07.05.2022
min czytania
Udostępnij
Test: 7-8/2021
Cena: 14900 zł
Każdy, kto nie ma uczulenia na starzyznę, przyzna, że A-S2200 to piękny przedmiot i kawał dobrej roboty. Można się pobawić, podziwiać wzmacniacz w przygaszonym świetle, ale też nacieszyć oko jakością, którą widać od razu. Nie zdziwimy się, jeżeli ktoś kupi A-S2200 bez słuchania. Pełny system Yamahy może stanowić ozdobę gabinetu. Podkreśli gust posiadacza, przywiązanie do tradycji, a przy okazji dyskretnie zasugeruje, że tanio nie było. Słuchając A-S2200, nie znaleźliśmy ani jednej cechy, która odstawałaby od reszty. Nic w stylu, że niby dynamika świetna, ale przestrzeń mogłaby być obszerniejsza.

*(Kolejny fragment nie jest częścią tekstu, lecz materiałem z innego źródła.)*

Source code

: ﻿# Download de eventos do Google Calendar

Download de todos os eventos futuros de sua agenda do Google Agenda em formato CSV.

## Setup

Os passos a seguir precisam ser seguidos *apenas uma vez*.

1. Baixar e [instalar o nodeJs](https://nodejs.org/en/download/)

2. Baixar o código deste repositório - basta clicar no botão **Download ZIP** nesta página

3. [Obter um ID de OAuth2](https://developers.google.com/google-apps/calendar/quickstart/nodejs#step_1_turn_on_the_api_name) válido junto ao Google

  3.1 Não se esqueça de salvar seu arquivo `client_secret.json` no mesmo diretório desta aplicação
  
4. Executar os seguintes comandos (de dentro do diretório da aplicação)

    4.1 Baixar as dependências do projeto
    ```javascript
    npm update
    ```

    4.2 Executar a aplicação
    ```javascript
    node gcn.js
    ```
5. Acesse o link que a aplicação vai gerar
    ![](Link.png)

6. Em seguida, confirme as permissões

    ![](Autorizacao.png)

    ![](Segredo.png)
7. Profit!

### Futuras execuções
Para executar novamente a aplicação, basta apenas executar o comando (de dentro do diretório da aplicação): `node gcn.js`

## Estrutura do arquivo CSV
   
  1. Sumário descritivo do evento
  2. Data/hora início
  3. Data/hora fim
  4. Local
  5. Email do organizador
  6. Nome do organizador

Nie ma może jeszcze zachwytów, ale nie ma też „ale”. Bo gdyby nawet poświęcić dużo czasu na szukanie, to naprawdę nie ma się do czego przyczepić. W miarę słuchania staje się jasne, że ten rodzaj ekspresji po prostu służy muzyce i że to właśnie ona, a nie sprzęt, stanowi główną atrakcję i cel.